(This is part of a series of posts reviewing the Pathfinder Chronicles Campaign Setting.)
Chapter 1 of the PCCS is devoted to the usual: races and classes. Moreover, since the races and classes in question are exactly those found in the SRD, there are almost no rules in this chapter. (In fact, all the rules in the book could fit on about three sheets of notebook paper, so while the book is OGLed, very little of it is OGC. But I digress.)
While the history of the world of Golarion is covered in more detail later, it's clear that humans dominate the setting: there are two pages describing each nonhuman race, then two pages describing each human nationality. The nonhumans are mostly unsurprising: the dwarves mine and craft, while the elves are mildly otherworldly and mostly live in the woods, and both have fallen from their respective once-heights; the halflings stand in humans' shadows; the half-orcs and half-elves have the same torn-between-two-heritages stories most 3.5 settings have associated with them.
As for the gnomes, though, Paizo has taken their cliché happy-go-lucky and cavalier outlook and behavior and calmly cranked it up past 'eleven' and well into 'mad'. And then broken off the knob. Players of Changeling: The Dreaming will perhaps see echoes thereof.
The human nationalities are almost all Expys of various real-world groups: Arabs, Celts, Indian, Norse, Romany — the Mwangi and Tian are explicitly collections of nationalities improperly lumped together by the more European groups: the former corresponding to the various African and Australian aboriginal tribes, and the latter to various East Asian cultures. (What, no Native Americans?)

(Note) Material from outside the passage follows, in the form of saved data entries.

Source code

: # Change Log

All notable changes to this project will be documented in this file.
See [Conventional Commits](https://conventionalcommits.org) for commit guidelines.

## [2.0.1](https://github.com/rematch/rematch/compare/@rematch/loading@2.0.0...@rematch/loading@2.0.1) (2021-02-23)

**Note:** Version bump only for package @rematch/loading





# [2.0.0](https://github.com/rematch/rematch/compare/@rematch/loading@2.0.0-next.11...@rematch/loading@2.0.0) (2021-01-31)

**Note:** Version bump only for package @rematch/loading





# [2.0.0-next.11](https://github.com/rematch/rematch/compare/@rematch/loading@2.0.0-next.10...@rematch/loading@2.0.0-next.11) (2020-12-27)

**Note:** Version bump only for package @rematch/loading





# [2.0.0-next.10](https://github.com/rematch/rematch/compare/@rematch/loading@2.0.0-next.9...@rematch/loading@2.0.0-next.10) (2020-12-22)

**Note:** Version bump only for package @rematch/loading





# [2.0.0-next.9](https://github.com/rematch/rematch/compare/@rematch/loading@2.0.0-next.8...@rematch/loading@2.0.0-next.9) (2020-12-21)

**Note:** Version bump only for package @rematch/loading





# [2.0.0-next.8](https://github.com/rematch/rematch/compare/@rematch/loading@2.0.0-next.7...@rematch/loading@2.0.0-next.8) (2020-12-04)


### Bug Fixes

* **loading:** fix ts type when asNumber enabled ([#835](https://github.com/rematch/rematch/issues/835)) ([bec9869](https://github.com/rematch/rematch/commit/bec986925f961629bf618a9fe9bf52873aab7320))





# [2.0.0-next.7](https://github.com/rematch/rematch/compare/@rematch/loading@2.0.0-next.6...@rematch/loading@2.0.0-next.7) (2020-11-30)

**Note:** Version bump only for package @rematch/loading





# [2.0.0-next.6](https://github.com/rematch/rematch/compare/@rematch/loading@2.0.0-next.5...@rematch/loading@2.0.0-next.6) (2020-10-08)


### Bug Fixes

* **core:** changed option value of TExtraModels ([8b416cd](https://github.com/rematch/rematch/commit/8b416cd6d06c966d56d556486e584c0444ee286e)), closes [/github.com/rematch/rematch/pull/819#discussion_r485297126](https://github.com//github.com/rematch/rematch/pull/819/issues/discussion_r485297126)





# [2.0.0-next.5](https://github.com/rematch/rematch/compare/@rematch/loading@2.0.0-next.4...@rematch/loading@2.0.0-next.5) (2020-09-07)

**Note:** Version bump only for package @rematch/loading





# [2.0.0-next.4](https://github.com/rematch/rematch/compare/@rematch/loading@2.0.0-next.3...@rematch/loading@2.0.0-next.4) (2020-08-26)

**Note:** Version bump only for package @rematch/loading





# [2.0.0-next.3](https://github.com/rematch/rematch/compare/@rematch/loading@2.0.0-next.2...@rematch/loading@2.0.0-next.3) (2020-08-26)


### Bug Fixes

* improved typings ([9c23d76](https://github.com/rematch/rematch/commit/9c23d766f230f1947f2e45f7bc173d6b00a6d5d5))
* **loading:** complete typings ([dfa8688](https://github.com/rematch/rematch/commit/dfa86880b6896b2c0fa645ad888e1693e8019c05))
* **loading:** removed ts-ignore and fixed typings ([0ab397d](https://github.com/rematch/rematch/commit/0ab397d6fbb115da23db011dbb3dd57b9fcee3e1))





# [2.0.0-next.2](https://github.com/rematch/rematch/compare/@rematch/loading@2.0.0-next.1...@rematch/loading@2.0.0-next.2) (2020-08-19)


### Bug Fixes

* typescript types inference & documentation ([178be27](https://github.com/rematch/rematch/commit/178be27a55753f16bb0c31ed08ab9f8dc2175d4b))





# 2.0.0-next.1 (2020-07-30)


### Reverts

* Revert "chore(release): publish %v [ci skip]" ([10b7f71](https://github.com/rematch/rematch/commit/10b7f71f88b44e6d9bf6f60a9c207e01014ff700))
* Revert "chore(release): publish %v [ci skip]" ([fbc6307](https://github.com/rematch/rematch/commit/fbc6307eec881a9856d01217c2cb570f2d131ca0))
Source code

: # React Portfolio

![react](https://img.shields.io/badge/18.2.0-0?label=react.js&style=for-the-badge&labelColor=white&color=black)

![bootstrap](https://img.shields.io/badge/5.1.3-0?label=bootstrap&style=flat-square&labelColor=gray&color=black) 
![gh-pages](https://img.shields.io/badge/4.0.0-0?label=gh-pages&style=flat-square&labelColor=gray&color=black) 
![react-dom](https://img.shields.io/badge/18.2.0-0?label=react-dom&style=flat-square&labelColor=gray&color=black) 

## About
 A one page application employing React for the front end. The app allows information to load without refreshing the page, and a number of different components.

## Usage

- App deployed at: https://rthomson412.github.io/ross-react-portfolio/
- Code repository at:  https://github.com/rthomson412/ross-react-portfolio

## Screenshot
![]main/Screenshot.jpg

The millennia-sunken city of Azlant corresponds to Atlantis (with bits of R'lyeh), though perhaps more accurately to Rome: many humans and human nations claim Azlanti genetic or cultural descent (with varying accuracy and veracity). The Taldane are decidedly English, but not of any particular era — they're a curious mix of Victorian-era and postcolonial England. Only they, the Chelaxians, and the Garundi do not directly map onto a real-world Terran culture, or at least not one that comes to mind.
There's a very clear reason implied for this: those three are the major cultures at the focus of the campaign setting. GMs can thus bring in exotic NPCs from exotic lands without having to have those exotica detailed in an actual Pathfinder sourcebook — Wikipedia will suffice.

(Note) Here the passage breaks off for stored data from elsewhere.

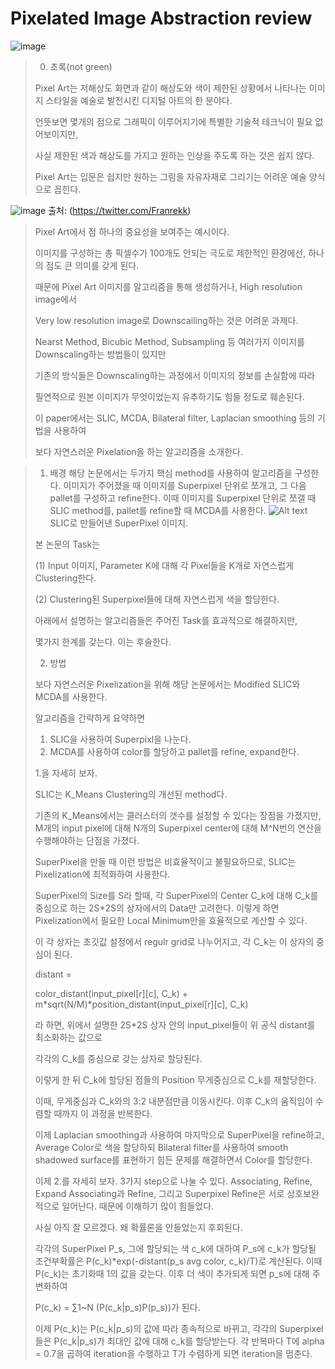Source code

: # Pixelated Image Abstraction review

![image](https://github.com/SpiralShot/Paper_review/assets/123755711/3ededca6-b485-4967-b209-d2b127c8039e)

> 0. 초록(not green)
>    
> Pixel Art는 저해상도 화면과 같이 해상도와 색이 제한된 상황에서 나타나는 이미지 스타일을 예술로 발전시킨 디지털 아트의 한 분야다.
>
> 언뜻보면 몇개의 점으로 그래픽이 이루어지기에 특별한 기술적 테크닉이 필요 없어보이지만,
>
> 사실 제한된 색과 해상도를 가지고 원하는 인상을 주도록 하는 것은 쉽지 않다.
>
>Pixel Art는 입문은 쉽지만 원하는 그림을 자유자재로 그리기는 어려운 예술 양식으로 꼽힌다.
>
![image](https://pbs.twimg.com/media/Eb5T0qwU4AA-k6z?format=jpg&name=4096x4096)
출처: (https://twitter.com/Franrekk)
>Pixel Art에서 점 하나의 중요성을 보여주는 예시이다.
>
>이미지를 구성하는 총 픽셀수가 100개도 안되는 극도로 제한적인 환경에선, 하나의 점도 큰 의미를 갖게 된다.
>
>때문에 Pixel Art 이미지를 알고리즘을 통해 생성하거나, High resolution image에서
>
>Very low resolution image로 Downscailing하는 것은 어려운 과제다.
>
>Nearst Method, Bicubic Method, Subsampling 등 여러가지 이미지를 Downscaling하는 방법들이 있지만
>
>기존의 방식들은 Downscaling하는 과정에서 이미지의 정보를 손실함에 따라
>
>필연적으로 원본 이미지가 무엇이었는지 유추하기도 힘들 정도로 훼손된다.
>
>이 paper에서는 SLIC, MCDA, Bilateral filter, Laplacian smoothing 등의 기법을 사용하여
>
>보다 자연스러운 Pixelation을 하는 알고리즘을 소개한다.


> 1. 배경
> 해당 논문에서는 두가지 핵심 method를 사용하여 알고리즘을 구성한다.
> 이미지가 주어졌을 때 이미지를 Superpixel 단위로 쪼개고,
> 그 다음 pallet를 구성하고 refine한다.
> 이때 이미지를 Superpixel 단위로 쪼갤 때 SLIC method를,
> pallet를 refine할 때 MCDA를 사용한다. 
> ![Alt text](image.png)
> SLIC로 만들어낸 SuperPixel 이미지.
>
> 본 논문의 Task는
> 
> (1) Input 이미지, Parameter K에 대해 각 Pixel들을 K개로 자연스럽게 Clustering한다.
> 
> (2) Clustering된 Superpixel들에 대해 자연스럽게 색을 할당한다.
>
> 아래에서 설명하는 알고리즘들은 주어진 Task를 효과적으로 해결하지만,
>
> 몇가지 한계를 갖는다. 이는 후술한다.
>
> 2. 방법
>
> 보다 자연스러운 Pixelization을 위해 해당 논문에서는 Modified SLIC와 MCDA를 사용한다.
>
> 알고리즘을 간략하게 요약하면 
> 1) SLIC을 사용하여 Superpixl을 나눈다.
> 2) MCDA를 사용하여 color를 할당하고 pallet를 refine, expand한다.
>
> 1.을 자세히 보자.
>
> SLIC는 K_Means Clustering의 개선된 method다. 
> 
> 기존의 K_Means에서는 클러스터의 갯수를 설정할 수 있다는 장점을 가졌지만, M개의 input pixel에 대해 N개의 Superpixel center에 대해 M^N번의 연산을 수행해야하는 단점을 가졌다.
>
> SuperPixel을 만들 때 이런 방법은 비효율적이고 불필요하므로, SLIC는 Pixelization에 최적화하여 사용한다.
>
> SuperPixel의 Size를 S라 할때, 각 SuperPixel의 Center C_k에 대해 C_k를 중심으로 하는 2S*2S의 상자에서의 Data만 고려한다. 이렇게 하면 Pixelization에서 필요한 Local Minimum만을 효율적으로 계산할 수 있다.
>
> 이 각 상자는 초깃값 설정에서 regulr grid로 나누어지고, 각 C_k는 이 상자의 중심이 된다.
>
> distant = 
> 
> color_distant(input_pixel[r][c], C_k) + m*sqrt(N/M)*position_distant(input_pixel[r][c], C_k) 
>
> 라 하면, 위에서 설명한 2S*2S 상자 안의 input_pixel들이 위 공식 distant를 최소화하는 값으로 
>
> 각각의 C_k를 중심으로 갖는 상자로 할당된다.
> 
> 이렇게 한 뒤 C_k에 할당된 점들의 Position 무게중심으로 C_k를 재할당한다.
>
> 이때, 무게중심과 C_k와의 3:2 내분점만큼 이동시킨다. 이후 C_k의 움직임이 수렴할 때까지 이 과정을 반복한다.
>
> 이제 Laplacian smoothing과 사용하여 마지막으로 SuperPixel을 refine하고, Average Color로 색을 할당하되 Bilateral filter를 사용하여 smooth shadowed surface를 표현하기 힘든 문제를 해결하면서 Color를 할당한다.
>
>
>
> 이제 2.를 자세히 보자.
> 3가지 step으로 나눌 수 있다.
> Associating, Refine, Expand
> Associating과 Refine, 그리고 Superpixel Refine은 서로 상호보완적으로 일어난다. 때문에 이해하기 많이 힘들었다. 
> 
> 사실 아직 잘 모르겠다. 왜 확률론을 안들었는지 후회된다.
>
> 각각의 SuperPixel P_s, 그에 할당되는 색 c_k에 대하여
> P_s에 c_k가 할당될 조건부확률은 P(c_k)*exp(-distant(p_s avg color, c_k)/T)로 계산된다.
> 이때 P(c_k)는 초기화때 1의 값을 갖는다. 이후 더 색이 추가되게 되면 p_s에 대해 주변화하여
>
> P(c_k) = ∑1~N (P(c_k|p_s)P(p_s))가 된다.
>
> 이제 P(c_k)는  P(c_k|p_s)의 값에 따라 종속적으로 바뀌고, 각각의 Superpixel들은 P(c_k|p_s)가 최대인 값에 대해 c_k를 할당받는다. 각 반복마다 T에 alpha = 0.7을 곱하여 iteration을 수행하고 T가 수렴하게 되면 iteration을 멈춘다.
>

The class descriptions are short, containing almost nothing surprising to a veteran of D&D 3.x; since the rules are in the SRD, they're not included here — there's only a page of flavor text each for the unlikely, but not entirely impossible, case that someone has purchased the book without knowing what rôle a ‘rogue’ typically fills in society and adventure. However, each class description is accompanied by an optional tweak — a class-ability substitution, typically limited to certain origin-locales.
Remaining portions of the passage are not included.